• Activity:
When a line in the data below includes "None", count it; then give only the total.

• Listed records:
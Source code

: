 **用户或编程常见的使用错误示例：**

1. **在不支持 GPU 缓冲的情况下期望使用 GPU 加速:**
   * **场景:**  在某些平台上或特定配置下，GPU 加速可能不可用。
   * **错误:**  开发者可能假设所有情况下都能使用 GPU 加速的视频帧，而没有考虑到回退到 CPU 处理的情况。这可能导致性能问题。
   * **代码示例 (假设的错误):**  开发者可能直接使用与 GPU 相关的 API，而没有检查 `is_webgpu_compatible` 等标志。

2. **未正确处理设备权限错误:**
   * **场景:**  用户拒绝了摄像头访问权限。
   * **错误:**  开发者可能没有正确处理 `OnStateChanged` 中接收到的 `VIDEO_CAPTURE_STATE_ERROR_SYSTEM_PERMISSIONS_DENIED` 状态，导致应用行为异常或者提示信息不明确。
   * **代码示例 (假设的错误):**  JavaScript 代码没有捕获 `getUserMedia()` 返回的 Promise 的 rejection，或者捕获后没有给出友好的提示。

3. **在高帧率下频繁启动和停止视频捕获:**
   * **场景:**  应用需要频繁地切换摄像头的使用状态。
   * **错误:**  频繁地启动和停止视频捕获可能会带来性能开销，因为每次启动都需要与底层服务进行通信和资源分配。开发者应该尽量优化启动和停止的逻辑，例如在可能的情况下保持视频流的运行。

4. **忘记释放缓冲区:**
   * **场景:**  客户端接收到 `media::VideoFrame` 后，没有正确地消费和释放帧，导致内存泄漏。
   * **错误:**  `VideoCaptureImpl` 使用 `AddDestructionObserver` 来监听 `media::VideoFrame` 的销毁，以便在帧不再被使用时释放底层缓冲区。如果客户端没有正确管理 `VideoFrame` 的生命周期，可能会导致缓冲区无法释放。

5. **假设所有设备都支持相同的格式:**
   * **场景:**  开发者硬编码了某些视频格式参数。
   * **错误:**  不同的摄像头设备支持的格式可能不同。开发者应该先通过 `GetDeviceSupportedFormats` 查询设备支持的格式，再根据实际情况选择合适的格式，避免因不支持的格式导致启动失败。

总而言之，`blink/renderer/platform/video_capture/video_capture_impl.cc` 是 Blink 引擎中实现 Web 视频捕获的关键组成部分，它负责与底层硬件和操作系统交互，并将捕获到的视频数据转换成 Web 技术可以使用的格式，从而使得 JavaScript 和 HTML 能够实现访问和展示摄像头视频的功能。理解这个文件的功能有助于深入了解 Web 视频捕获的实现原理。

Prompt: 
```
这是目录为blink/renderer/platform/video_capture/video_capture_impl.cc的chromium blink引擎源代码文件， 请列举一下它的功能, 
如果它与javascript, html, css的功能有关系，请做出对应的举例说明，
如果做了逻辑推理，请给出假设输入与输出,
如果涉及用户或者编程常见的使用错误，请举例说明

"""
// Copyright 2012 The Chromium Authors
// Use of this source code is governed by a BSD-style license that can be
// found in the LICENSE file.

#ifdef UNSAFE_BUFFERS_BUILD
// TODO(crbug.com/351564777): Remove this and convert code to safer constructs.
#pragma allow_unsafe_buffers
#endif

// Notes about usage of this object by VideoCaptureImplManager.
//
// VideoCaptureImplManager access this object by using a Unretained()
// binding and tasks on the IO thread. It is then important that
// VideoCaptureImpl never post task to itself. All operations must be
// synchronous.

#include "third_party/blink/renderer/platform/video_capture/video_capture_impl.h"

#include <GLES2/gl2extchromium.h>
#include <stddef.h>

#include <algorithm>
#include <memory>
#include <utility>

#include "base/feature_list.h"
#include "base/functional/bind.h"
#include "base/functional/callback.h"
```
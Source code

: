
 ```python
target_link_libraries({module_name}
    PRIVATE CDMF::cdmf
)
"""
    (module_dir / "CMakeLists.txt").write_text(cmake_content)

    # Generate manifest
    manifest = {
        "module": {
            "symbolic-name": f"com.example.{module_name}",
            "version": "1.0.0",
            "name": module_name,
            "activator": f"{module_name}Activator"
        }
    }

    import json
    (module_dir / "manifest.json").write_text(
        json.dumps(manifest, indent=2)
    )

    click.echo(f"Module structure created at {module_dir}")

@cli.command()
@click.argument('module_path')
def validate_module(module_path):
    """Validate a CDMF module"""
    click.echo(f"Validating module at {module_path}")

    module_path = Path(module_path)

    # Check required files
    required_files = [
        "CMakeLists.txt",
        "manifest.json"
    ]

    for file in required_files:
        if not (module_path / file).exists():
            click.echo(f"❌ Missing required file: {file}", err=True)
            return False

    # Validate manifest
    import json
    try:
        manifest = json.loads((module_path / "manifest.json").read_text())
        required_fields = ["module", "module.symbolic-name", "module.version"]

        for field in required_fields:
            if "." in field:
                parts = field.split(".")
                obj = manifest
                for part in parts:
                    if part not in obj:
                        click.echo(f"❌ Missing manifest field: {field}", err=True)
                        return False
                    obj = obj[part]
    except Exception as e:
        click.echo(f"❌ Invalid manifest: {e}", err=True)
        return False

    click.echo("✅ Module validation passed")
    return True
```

* * *

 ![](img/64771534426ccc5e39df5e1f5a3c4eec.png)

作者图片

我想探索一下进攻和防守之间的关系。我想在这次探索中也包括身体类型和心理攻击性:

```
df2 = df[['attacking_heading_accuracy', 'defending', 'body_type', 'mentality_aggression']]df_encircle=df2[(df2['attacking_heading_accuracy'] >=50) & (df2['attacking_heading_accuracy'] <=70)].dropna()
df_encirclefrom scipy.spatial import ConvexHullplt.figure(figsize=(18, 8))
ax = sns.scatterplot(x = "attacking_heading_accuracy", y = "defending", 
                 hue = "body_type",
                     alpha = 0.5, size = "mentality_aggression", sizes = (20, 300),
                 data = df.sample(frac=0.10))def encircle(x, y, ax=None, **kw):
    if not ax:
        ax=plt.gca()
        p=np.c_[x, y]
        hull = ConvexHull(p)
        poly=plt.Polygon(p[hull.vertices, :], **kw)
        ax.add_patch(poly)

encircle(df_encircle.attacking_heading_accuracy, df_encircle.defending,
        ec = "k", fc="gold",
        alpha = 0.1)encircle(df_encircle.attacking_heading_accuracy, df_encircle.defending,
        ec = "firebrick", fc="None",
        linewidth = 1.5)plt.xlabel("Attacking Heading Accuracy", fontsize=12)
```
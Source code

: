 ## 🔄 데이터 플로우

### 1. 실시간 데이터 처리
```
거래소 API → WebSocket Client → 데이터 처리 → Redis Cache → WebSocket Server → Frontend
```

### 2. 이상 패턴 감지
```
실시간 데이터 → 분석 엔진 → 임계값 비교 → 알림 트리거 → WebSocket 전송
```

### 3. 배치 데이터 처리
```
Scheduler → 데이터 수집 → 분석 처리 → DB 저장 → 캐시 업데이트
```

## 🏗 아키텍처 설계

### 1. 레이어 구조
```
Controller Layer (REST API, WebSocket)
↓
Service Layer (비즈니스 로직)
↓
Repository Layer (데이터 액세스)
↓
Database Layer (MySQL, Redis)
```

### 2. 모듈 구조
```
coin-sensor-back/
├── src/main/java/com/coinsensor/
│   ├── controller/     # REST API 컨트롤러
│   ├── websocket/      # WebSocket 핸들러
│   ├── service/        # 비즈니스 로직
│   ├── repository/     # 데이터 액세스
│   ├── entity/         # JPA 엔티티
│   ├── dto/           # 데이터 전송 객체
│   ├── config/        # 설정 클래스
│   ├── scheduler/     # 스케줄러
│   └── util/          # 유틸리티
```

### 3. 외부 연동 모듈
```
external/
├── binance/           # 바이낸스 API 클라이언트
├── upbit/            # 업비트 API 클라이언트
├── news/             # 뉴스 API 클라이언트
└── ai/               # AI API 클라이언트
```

...

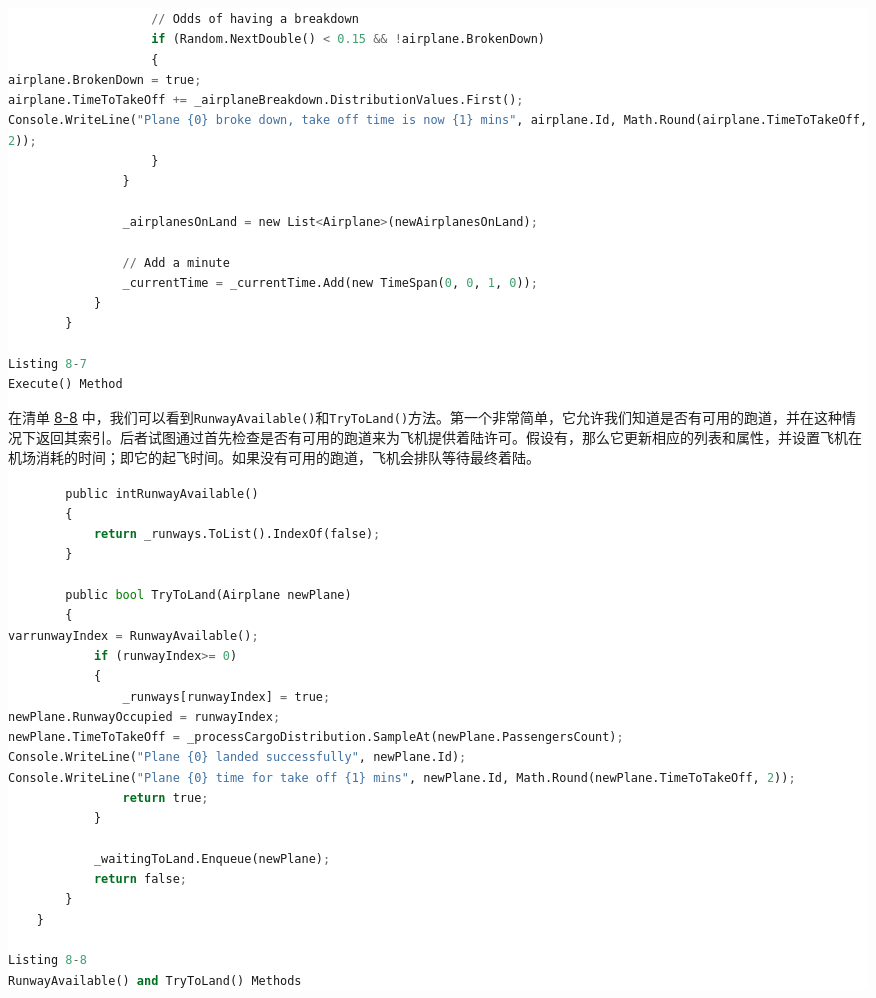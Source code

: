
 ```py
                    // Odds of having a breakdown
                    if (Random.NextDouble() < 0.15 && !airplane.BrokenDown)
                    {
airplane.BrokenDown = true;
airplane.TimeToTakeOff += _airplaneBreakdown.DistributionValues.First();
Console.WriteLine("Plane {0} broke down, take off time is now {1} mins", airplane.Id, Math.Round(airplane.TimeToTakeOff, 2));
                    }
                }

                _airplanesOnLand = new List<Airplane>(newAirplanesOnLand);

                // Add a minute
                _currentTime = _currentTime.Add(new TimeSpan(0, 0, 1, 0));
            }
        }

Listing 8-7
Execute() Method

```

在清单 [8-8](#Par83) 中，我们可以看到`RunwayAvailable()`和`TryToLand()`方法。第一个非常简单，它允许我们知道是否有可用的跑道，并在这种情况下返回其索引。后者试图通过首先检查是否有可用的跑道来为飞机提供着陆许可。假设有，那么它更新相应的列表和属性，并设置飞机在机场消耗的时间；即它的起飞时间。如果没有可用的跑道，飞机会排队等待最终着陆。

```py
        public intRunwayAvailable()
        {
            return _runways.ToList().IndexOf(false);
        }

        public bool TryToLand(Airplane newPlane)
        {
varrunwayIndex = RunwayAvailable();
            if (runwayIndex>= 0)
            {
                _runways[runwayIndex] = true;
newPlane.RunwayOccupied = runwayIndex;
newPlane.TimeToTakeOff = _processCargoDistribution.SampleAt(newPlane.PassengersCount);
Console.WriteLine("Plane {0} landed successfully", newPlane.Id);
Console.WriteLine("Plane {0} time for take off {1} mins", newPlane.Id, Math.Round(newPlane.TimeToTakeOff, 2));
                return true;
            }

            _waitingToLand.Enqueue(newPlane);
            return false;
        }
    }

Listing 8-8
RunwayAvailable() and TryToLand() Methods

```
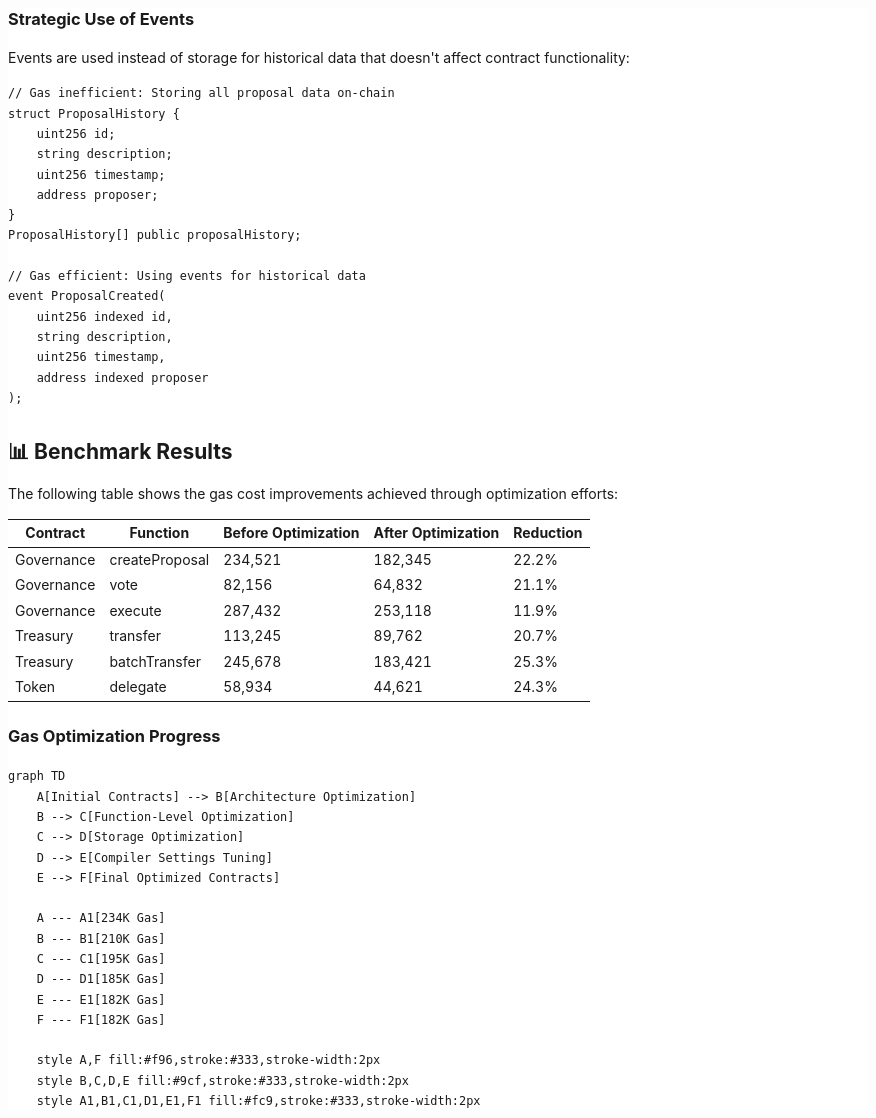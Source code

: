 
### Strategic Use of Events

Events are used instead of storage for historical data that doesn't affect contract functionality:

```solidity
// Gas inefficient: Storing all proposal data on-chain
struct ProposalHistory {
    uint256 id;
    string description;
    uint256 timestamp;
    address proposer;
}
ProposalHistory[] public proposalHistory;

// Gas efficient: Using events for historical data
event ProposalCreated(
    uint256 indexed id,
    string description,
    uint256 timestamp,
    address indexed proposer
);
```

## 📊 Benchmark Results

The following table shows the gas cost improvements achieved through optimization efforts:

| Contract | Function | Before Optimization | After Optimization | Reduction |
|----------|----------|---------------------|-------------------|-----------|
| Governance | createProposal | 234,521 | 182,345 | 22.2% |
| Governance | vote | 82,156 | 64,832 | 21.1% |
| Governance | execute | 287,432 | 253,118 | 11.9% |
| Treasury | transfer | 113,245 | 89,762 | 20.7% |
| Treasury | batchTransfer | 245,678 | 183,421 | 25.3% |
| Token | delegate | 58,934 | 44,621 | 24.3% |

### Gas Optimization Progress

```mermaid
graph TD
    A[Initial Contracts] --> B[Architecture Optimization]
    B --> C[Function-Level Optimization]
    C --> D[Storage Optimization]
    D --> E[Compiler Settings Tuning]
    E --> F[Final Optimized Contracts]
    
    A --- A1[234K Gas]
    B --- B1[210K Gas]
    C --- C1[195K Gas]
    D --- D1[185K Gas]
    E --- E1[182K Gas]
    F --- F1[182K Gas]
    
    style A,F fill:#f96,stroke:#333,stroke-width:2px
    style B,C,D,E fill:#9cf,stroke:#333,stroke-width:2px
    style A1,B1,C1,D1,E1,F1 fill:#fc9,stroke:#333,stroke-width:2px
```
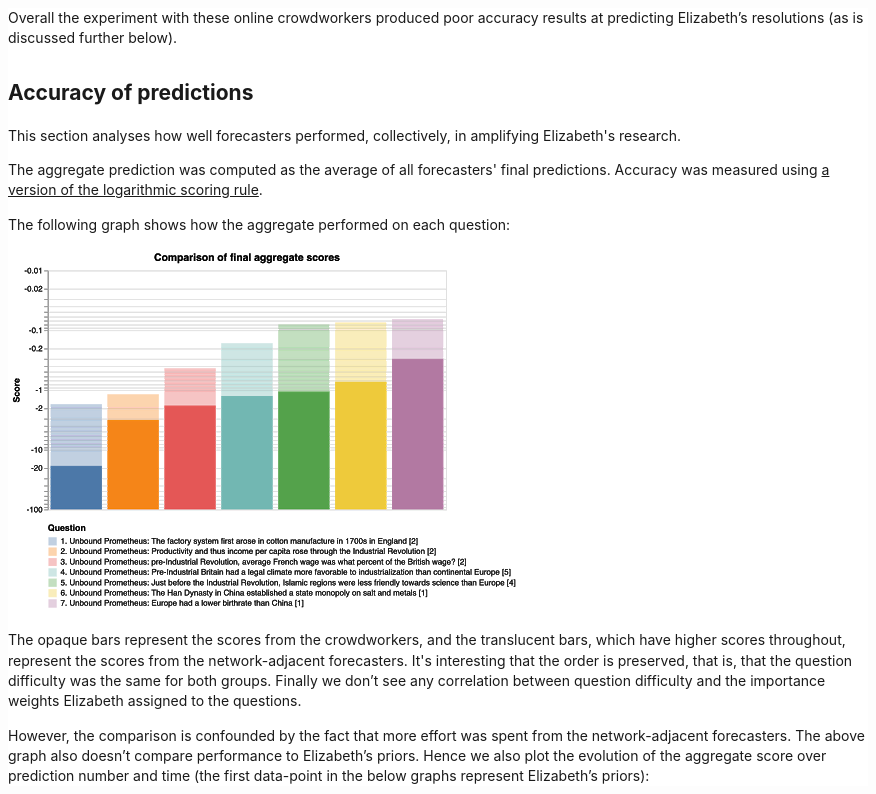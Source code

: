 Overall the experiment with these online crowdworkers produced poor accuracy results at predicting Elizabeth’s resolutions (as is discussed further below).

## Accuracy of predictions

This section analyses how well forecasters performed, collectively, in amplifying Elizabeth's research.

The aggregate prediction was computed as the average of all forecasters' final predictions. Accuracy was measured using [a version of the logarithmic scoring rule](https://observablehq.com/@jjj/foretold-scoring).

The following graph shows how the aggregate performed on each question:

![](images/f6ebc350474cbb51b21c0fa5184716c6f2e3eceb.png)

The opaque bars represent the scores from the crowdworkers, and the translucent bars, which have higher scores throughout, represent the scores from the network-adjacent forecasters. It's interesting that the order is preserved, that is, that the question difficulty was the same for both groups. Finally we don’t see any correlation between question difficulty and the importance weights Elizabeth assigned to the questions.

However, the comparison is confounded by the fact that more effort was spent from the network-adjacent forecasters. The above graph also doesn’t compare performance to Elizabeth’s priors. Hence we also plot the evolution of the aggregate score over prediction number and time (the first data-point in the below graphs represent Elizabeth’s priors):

• Solution to this task:
2